Prendo un’idea dal filosofo di origine coreana Byung-chul Han, fortemente critico nei confronti della nostra società che attraverso la tecnologia ha smaterializzato il reale. Le informazioni che ogni giorno ci travolgono attraverso smartphone o Pc cambiano alla radice la nostra capacità di comprendere il mondo. Questo pensatore sostiene che gli esseri umani sono «creature della vicinanza», cioè noi abbiamo bisogno di interagire con qualcuno che è concretamente di fronte a noi, non possiamo abolire l’altro surrogandolo con la comunicazione digitale. È un’osservazione del tutto condivisibile. Però poi Byung-chul aggiunge che «la vicinanza non è eliminazione della distanza». Cerchiamo di capire. Se noi siamo creature che si confrontano da vicino, che anzi si devono confrontare da vicino, questo non esclude che noi possediamo anche il senso della lontananza. Diciamo che i nostri rapporti mediano sempre tra vicino e lontano. Se per esempio pensiamo a qualcuno che non c’è mettiamo in atto un pensiero della lontananza. E così se pensiamo a qualcosa che non abbiamo vissuto ma che vorremmo vivere e ci si presenta sotto forma di immaginazione. I sistemi digitali invece appiattiscono queste due dimensioni, ci tolgono la possibilità di pensare la distanza. Noi abbiamo l’impressione che tutto sia vicino e presente, solo perché lo vediamo sullo schermo di uno smartphone. Per questo lo spazio del nostro vivere può diventare uno spazio piatto, privo di dimensioni, dove tutto ci sembra presente e in realtà niente è presente.

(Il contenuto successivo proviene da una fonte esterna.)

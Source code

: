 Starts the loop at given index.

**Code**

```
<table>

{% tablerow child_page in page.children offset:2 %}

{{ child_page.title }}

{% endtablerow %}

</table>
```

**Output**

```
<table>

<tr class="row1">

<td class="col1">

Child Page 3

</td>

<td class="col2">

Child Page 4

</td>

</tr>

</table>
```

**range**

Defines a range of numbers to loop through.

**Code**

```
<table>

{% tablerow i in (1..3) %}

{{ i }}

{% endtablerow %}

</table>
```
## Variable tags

Utilizzo questa suggestione non perché ci spiega qualcosa di Leopardi ma perché ci aiuta a capire come Leopardi conosca perfettamente il rapporto tra vicino e lontano. E soprattutto come l’immaginazione possa realizzare sempre un passaggio tra vicinanza e lontananza. Direi che ogni nostro pensiero reale (a cominciare dal pensiero amoroso) vive attraverso questo rapporto. E negli Idilli spesso questo rapporto spiega perché improvvisamente le sensazioni del presente vengono travolte dall’immaginazione che apre un varco e crea un effetto contrapposto al reale. Questo effetto Leopardi lo definisce con alcuni termini che indicano proprio un movimento senza finalità, un’energia fisica che non ha una meta ma si muove in modo indistinto: «vago», «indeterminato», «indefinito».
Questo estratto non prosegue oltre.